Aus dem Kinobesuch mit ihrer Freundin wurde am Ende nichts. Unser erstes, privates Treffen war stattdessen besagtes Konzert. Nur sie und ich. Als romantische Verabredung verstand ich den Abend nicht. In meinen Augen war es einfach nur ein netter Ausflug mit Kollegen oder maximal Freunden. Ja, meine Naivität kannte keine Grenzen. Und dann ging ich auch noch in der Vorhalle einfach an ihr vorbei! In ihrem hübschen, dunkelvioletten Kleid war sie mir gar nicht aufgefallen. Übrigens war das Kleid etwas, was ich ihr versprechen musste niemals ihrer Mutter zu erzählen. Gebt ihr also auf keinen Fall diesen Text zum Lesen! Nach dem Konzert brachte ich sie mit meinem Auto nach Hause und nichts weiter passierte. Wie gesagt: Für mich war es einfach nur ein netter Abend und mehr nicht.

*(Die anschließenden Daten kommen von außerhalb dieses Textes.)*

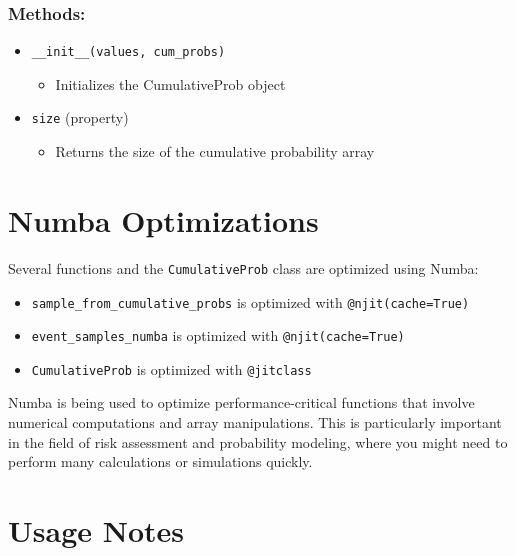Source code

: \documentclass{article}
\begin{document}
\subsubsection{Methods:}
\begin{itemize}
    \item \texttt{\_\_init\_\_(values, cum\_probs)}
    \begin{itemize}
        \item Initializes the CumulativeProb object
    \end{itemize}
    \item \texttt{size} (property)
    \begin{itemize}
        \item Returns the size of the cumulative probability array
    \end{itemize}
\end{itemize}

\section{Numba Optimizations}

Several functions and the \texttt{CumulativeProb} class are optimized using Numba:

\begin{itemize}
    \item \texttt{sample\_from\_cumulative\_probs} is optimized with \texttt{@njit(cache=True)}
    \item \texttt{event\_samples\_numba} is optimized with \texttt{@njit(cache=True)}
    \item \texttt{CumulativeProb} is optimized with \texttt{@jitclass}
\end{itemize}

Numba is being used to optimize performance-critical functions that involve numerical computations and array manipulations. This is particularly important in the field of risk assessment and probability modeling, where you might need to perform many calculations or simulations quickly.

\section{Usage Notes}
\end{document}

Ein paar Wochen später, am darauffolgenden Ostersonntag, geschah jedoch etwas, was mich bis heute selbst überrascht. Gläubigere Menschen würden jetzt sicherlich irgendwas faseln von “Die Auferstehung Jesu brachte mir die Erleuchtung!” oder so einen Blödsinn. Fakt ist: Irgendwas in mir gab mir endlich den notwendigen Tritt in den Hintern und setzte eine Maschinerie in Gang, deren Räder sich bislang noch nie gedreht hatten. Entsprechend heftig traf es mich ohne, dass ich es wirklich realisierte.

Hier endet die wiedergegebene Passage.